A cavalcade of stars were on hand for the show. All but one or two, formerly beautiful, I am sure, and a couple of ladies at least, who'd taken the beauty art to it's surgical extreme, I'd say. Jory, the painter friend with whom I'd attended, and I, raised an appreciative eyebrow or two in approval of the work.
But the stars! Lets get back to the stars... Ed Ruscha (who had loaned work for the exhibition), rubbed shoulders with Al Ruppersberg and Joe Goode was around, looking a lot like Larry David, but he probably gets that the whole time. Dennis Hopper had also loaned work for the show, alas, we didn't see him there and Dean Stockwell, you never know.
George Herms is probably the last great living Assemblage artist (with all due respect to those who are or aren't...) and looks, well, from our seat, either weathered, too tanned or perhaps has picked up the sort of hygiene habits that made Ian Dury look scary from a distance. I don't know. Herms will always be associated with the Beat-era and his love for the jazz of that period informs much of everything he does. His influence is pervasive, far beyond the beat, far beyond the period and beyond these shores. Even recently when reading about the UK's Beauty Power Movement, Herms fingerprints seemed at hand.

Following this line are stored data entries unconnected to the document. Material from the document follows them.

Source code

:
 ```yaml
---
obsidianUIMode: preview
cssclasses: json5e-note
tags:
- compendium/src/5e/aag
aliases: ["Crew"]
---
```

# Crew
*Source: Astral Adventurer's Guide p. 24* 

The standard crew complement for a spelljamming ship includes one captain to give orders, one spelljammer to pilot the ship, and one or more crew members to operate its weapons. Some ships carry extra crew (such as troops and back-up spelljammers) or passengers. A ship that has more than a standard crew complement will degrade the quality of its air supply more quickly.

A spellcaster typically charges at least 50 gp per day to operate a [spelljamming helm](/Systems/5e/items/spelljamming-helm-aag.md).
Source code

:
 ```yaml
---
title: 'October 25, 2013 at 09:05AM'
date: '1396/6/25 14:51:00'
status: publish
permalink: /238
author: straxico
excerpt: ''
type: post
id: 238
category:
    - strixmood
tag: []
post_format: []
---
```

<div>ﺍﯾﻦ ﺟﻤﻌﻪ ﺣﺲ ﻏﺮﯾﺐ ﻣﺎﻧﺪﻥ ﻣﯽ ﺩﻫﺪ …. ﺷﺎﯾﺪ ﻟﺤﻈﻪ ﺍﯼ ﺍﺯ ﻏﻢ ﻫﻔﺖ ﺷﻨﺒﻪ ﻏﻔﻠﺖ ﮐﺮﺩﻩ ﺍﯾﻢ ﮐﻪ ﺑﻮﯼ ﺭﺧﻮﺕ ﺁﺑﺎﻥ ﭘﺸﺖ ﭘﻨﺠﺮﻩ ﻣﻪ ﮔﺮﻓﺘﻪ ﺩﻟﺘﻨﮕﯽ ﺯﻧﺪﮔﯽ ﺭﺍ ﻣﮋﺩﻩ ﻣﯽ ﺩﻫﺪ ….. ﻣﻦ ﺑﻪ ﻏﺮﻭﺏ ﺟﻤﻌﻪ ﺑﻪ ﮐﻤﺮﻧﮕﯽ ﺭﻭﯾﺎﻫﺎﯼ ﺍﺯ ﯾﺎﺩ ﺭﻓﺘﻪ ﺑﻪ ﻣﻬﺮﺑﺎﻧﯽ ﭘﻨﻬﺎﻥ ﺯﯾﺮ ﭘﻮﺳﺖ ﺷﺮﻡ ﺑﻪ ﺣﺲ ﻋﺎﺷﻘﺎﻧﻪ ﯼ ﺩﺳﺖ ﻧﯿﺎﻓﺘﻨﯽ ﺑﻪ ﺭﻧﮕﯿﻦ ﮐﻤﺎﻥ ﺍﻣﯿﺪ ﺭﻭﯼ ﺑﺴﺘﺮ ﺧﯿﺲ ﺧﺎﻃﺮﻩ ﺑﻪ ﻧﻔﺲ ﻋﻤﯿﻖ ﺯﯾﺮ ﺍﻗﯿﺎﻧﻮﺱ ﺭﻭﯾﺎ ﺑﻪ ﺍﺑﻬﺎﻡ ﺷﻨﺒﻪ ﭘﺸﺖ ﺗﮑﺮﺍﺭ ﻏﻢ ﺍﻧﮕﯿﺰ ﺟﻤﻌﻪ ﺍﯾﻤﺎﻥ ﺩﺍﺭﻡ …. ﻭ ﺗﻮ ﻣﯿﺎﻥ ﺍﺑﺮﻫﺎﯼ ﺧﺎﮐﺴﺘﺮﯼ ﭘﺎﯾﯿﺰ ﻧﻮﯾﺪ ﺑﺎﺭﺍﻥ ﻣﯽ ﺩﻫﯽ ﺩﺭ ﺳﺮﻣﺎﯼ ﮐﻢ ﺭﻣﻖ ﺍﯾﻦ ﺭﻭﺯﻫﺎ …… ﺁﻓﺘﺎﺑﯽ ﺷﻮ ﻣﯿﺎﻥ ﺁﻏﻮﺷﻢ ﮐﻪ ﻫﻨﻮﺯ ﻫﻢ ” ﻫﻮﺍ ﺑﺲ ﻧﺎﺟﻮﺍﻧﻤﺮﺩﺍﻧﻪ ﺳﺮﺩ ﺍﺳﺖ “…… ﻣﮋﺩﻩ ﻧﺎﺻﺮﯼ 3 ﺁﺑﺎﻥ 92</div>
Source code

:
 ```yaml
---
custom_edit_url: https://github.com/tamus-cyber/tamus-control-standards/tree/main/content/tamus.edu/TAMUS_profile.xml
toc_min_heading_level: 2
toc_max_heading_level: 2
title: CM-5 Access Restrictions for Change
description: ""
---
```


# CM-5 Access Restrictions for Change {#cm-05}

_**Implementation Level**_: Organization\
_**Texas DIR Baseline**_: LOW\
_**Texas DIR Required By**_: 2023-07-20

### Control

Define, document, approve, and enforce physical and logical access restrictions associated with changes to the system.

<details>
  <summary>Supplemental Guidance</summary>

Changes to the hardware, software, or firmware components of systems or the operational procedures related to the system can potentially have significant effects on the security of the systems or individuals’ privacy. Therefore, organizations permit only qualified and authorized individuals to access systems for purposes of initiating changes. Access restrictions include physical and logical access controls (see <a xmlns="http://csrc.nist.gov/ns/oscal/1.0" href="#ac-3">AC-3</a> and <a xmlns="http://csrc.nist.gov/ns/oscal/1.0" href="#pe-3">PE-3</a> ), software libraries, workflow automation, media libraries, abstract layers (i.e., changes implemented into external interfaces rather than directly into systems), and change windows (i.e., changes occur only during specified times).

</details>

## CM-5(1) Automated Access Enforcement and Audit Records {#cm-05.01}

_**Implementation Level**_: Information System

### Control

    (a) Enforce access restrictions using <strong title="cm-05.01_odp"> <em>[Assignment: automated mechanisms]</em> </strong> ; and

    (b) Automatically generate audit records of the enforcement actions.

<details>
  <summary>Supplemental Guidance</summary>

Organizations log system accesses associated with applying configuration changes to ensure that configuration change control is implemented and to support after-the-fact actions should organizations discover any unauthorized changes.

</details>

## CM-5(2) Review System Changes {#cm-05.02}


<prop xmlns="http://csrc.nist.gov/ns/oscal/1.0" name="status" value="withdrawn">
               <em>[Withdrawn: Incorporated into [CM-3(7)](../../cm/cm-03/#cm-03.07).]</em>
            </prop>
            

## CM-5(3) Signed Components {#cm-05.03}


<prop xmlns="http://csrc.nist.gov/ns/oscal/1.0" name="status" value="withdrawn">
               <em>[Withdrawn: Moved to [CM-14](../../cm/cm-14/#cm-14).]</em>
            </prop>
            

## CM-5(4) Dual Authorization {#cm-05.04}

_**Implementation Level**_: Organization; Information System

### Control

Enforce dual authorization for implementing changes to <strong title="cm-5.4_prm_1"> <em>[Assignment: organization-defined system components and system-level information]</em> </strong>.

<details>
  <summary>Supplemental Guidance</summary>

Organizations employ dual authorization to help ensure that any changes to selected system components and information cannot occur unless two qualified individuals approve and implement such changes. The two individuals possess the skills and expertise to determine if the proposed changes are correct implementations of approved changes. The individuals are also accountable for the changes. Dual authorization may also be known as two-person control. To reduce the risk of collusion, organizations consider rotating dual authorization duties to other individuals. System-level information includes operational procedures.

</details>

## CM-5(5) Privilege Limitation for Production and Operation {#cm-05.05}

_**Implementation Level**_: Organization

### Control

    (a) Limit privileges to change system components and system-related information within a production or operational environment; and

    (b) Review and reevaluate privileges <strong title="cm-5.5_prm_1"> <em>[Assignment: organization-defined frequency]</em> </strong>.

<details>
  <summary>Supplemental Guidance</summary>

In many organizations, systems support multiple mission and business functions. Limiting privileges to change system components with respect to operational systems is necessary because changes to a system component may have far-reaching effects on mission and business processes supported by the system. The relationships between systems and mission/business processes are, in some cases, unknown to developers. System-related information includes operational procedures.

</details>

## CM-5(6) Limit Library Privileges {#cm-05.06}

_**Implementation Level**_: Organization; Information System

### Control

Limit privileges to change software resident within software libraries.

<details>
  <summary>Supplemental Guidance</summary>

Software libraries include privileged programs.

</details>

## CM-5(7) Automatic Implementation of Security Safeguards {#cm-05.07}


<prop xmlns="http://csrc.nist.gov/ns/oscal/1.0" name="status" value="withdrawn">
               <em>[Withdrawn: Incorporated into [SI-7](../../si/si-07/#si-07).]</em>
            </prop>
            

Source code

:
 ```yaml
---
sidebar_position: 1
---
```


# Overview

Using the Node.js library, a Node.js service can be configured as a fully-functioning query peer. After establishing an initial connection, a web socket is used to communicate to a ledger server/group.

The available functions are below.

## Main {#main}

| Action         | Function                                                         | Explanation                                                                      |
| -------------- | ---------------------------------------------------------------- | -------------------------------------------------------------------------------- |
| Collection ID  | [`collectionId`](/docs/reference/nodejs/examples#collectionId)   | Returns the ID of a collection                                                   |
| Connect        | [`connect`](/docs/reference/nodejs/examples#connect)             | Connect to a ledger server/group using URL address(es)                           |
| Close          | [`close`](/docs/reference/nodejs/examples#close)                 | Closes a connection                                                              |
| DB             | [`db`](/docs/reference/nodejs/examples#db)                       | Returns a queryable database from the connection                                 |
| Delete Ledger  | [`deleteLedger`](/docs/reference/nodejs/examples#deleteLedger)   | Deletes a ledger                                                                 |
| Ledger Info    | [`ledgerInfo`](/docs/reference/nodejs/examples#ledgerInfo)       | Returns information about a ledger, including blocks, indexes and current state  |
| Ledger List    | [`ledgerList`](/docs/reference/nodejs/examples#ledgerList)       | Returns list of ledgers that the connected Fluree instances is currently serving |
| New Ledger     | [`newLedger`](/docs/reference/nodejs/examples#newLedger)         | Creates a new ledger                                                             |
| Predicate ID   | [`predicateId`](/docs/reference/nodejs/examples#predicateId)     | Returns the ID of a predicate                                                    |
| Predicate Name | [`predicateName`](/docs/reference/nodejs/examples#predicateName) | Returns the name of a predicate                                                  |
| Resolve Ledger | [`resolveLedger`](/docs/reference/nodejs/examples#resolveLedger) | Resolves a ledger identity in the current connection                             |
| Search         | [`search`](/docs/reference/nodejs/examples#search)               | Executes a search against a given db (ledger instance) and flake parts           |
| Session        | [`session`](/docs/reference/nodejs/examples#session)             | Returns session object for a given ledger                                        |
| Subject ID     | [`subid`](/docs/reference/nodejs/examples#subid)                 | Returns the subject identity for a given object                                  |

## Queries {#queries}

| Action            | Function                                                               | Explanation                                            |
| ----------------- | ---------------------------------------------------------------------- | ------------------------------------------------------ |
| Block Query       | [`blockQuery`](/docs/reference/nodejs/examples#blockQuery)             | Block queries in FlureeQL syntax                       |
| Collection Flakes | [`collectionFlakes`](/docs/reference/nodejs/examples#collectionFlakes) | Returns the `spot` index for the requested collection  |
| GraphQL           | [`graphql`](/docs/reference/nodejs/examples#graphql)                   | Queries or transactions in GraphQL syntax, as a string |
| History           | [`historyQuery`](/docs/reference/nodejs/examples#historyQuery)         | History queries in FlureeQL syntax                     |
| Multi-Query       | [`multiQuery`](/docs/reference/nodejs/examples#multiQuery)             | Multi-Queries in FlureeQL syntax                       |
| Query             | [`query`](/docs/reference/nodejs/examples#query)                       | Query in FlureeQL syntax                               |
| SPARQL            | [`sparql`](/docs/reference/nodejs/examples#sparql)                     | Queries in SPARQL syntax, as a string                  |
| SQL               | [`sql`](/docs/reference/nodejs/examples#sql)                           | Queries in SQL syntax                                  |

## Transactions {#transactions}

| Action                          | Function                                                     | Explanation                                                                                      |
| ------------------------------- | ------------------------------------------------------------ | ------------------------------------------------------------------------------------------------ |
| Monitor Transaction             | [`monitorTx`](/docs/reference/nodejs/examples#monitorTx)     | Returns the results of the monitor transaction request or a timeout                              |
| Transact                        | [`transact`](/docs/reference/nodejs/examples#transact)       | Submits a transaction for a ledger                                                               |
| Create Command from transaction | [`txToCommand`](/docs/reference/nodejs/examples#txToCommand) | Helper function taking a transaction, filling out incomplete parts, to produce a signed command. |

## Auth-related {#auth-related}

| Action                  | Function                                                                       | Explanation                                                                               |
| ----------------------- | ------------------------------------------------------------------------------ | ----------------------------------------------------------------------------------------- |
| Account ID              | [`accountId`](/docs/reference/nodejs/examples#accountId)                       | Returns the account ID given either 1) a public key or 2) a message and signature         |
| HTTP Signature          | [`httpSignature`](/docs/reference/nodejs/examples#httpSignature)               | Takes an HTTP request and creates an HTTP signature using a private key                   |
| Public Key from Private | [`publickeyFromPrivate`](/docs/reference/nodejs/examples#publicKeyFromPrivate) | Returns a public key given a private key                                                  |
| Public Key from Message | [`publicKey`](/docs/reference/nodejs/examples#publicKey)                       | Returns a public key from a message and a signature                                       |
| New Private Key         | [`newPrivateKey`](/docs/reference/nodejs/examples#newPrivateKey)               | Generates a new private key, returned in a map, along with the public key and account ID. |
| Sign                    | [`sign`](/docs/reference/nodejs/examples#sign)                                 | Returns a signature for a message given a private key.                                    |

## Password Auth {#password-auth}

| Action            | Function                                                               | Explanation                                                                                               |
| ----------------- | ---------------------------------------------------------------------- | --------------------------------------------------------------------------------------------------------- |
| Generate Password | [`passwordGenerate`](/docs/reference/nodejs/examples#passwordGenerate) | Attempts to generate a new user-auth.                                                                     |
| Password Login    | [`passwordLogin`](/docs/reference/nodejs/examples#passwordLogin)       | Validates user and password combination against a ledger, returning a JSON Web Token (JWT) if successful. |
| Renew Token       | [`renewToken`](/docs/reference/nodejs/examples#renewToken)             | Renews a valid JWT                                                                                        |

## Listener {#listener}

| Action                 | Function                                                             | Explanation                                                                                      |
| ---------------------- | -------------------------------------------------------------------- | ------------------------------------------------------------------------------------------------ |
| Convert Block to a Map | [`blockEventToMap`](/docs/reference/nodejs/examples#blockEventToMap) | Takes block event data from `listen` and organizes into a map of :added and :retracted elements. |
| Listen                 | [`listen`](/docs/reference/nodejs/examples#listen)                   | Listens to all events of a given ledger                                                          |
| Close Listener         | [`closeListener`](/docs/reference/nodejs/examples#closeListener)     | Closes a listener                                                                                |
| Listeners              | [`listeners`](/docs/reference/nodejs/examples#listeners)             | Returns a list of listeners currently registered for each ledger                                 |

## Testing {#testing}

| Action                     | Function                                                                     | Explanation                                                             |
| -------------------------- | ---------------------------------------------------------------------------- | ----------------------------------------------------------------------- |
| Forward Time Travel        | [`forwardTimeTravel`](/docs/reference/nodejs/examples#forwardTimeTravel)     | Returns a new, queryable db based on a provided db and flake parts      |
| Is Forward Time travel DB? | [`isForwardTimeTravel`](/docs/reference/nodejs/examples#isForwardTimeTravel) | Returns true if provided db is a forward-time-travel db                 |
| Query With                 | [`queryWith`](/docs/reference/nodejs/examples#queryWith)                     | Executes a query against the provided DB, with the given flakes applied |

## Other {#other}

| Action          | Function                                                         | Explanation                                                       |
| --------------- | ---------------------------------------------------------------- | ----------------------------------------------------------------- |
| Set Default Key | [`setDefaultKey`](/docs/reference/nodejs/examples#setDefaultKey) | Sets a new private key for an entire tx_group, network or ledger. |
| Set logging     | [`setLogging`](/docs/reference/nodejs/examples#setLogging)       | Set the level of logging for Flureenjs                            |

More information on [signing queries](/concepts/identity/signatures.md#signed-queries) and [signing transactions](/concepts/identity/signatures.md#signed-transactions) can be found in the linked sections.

How do we understand Herms wondrous works, his found art? The rust and the ramshackle hues? The textures and the textiles? The catalog is an essential extension of the show. A must have. There's a short printed conversation between Hopps and Herms, faithfully edited by Radhika Jones. But the jewel is the career-encompassing DVD in which Herms discusses each of his found pieces featured in the show, up-to and including this years' Thelonious Sphere Monk, let me call it a piano contraption. Each slide on the DVD is accompanied by Herms' narration; his laissez-faire, Californian timbre warming expressively to the moment and the memory each piece. "Kids, don't ever do this!" He recalls warning his children while leaping from his car on the Bay Bridge to retrieve some irresistible item of detritus. All this and not a mention of Harry Partch - a favorite for found stuff in this house.
Unfortunately since the opening of the show, legendary curator Walter Hopps passed away. Working it till the end. The Hopps and Herms Hot Set show capped their professional relationship spanning 50 years. Doubtless many of you are thinking precisely this. Herms' influence is everywhere. Why even the recycling guys manage to leave a reasonable facsimile of his work around the blue boxes most Tuesday mornings - only a deadline prevents me from reproducing a photo of their handiwork here. So, horribly then, what is art? It's a question Hopps himself asked rhetorically from the stage, recalling a conversation he'd had with Max Ernst, asking Ernst, "What is Art?" Ernst, without skipping a beat replied, "Art is what I make."
Sitting amongst this work selected by Hopps, listening to him reminisce and knowing of his influence over the past 50 years, it might be concluded that when it comes to What is Art? Art is what Walter Hopps says it is.